Her comment to the European Parliament signalled a shift in tone after EU powerhouse Germany had expressed worries a broad price cap might divert supplies away from Europe.
It comes as 15 EU countries -- more than half the bloc -- are pushing for the EU to impose a price ceiling on how much it would pay for gas piped or shipped in, as the northern hemisphere winter sets in.
Europe is facing an energy crunch as the price of electricity generation skyrockets because of a massive surge in gas prices.
Russia, which used to be Europe's main supplier, has largely turned off the taps after being hit by EU sanctions over the war in Ukraine that, while not touching gas, crimped sales of its more lucrative oil exports.
"We are ready to discuss a cap on the price of gas that is used to generate electricity," Von der Leyen told MEPs sitting in Strasbourg, France.
"This cap would also be a first step on the way to a structural reform and overall reform of our electricity market."
She added, "We also have to look at gas prices beyond the electricity market".
- Still being 'fleshed out' -
Her spokesman, Eric Mamer, explained the proposal was still being "fleshed out" and "related to the wholesale market of gas trading in Europe" and not directly on the price paid for imported gas.
He acknowledged however "links between the price of gas traded within Europe and the price of the gas that we buy from outside".
Norway, which has become Europe's main gas supplier as Russian deliveries have fallen, reiterated Wednesday its opposition to a price cap saying it would not resolve the problem of a shortage of gas.
"It would rather make the situation worse because you can expect such a solution to contribute to increased consumption and fewer deliveries," said the non-EU nation's energy minister Terje Aasland.
"No one can use more gas or energy than exists," he told AFP by email.
Brussels has been amenable to a cap on pipeline gas to hurt Russia and deprive it of cash.
But it has resisted a cap on liquified natural gas (LNG), fearing that sellers might simply divert shipments to higher-paying markets, further starving Europe of gas.
Germany, traditionally the biggest beneficiary of Russian gas, had also rebuffed the idea. But it has come under pressure from other EU members after announcing a 200-billion-euro ($199-billion) fund to protect consumers.
Von der Leyen admitted a price cap "entails drawbacks in terms of security of supply of gas".
In a letter to EU leaders for them to consider at a Prague summit on Friday, she said her "roadmap" included negotiating a "corridor" for gas supplies from trusted partners such as Norway and the United States.
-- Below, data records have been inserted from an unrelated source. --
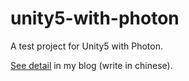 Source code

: # unity5-with-photon
A test project for Unity5 with Photon.

[See detail](http://blog.twsiyuan.com/2016/11/unity5-with-photon.html) in my blog (write in chinese).

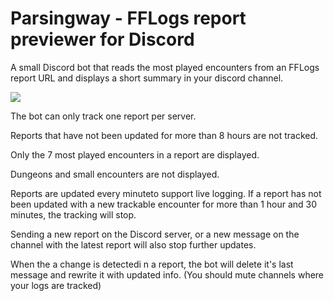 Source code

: # Parsingway - FFLogs report previewer for Discord

A small Discord bot that reads the most played encounters from an FFLogs report URL and displays a short summary in your discord channel.

<img src="https://i.imgur.com/PITHrG7.png">

The bot can only track one report per server.

Reports that have not been updated for more than 8 hours are not tracked.

Only the 7 most played encounters in a report are displayed.

Dungeons and small encounters are not displayed. 

Reports are updated every minuteto support live logging. If a report has not been updated with a new trackable encounter for more than 1 hour and 30 minutes, the tracking will stop.

Sending a new report on the Discord server, or a new message on the channel with the latest report will also stop further updates.

When the a change is detectedi n a report, the bot will delete it's last message and rewrite it with updated info. (You should mute channels where your logs are tracked)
She stressed also, in apparent allusion to the criticism of Germany's go-it-alone approach, that, "to avoid serious fragmentation (in the EU), we need a united and common European response" to avoid "distortions of the single market"
While gas storage ahead of winter has hit 90 percent -- exceeding targets -- there remained "a heavy burden on people and our economy".
She said her commission would present its outline for a structural reform of the EU's electricity market by the end of the year, incorporating the ambition of "a more decarbonised future".